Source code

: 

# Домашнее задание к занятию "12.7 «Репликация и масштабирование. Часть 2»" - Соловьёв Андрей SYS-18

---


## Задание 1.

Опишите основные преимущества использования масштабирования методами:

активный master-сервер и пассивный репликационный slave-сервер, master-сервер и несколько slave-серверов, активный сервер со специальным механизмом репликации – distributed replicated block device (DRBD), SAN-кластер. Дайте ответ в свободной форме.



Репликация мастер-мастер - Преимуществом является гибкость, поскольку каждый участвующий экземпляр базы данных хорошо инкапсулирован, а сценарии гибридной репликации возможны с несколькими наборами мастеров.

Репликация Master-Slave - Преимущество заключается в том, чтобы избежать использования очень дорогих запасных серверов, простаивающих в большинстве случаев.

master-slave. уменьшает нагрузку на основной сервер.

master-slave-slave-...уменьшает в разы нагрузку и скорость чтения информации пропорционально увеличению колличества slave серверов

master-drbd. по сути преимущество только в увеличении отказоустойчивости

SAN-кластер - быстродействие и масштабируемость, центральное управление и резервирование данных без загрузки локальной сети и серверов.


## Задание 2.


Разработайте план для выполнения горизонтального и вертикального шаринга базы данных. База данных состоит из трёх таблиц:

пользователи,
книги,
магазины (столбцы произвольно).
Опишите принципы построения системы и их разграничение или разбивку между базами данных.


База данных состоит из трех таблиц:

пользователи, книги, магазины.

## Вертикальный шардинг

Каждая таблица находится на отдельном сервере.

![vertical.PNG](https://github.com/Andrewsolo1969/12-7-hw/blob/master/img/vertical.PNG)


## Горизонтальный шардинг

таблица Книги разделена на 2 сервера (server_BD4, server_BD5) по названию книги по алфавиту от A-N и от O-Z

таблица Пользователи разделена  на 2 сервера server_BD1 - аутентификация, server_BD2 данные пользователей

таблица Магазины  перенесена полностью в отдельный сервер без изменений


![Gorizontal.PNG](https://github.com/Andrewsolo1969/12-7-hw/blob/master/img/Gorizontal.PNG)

=-=-=

__Task directions__.
Gather up every line from the listing above in which the word "сервера" occurs.

__Finished exercise__.
таблица Книги разделена на 2 сервера (server_BD4, server_BD5) по названию книги по алфавиту от A-N и от O-Z
таблица Пользователи разделена  на 2 сервера server_BD1 - аутентификация, server_BD2 данные пользователей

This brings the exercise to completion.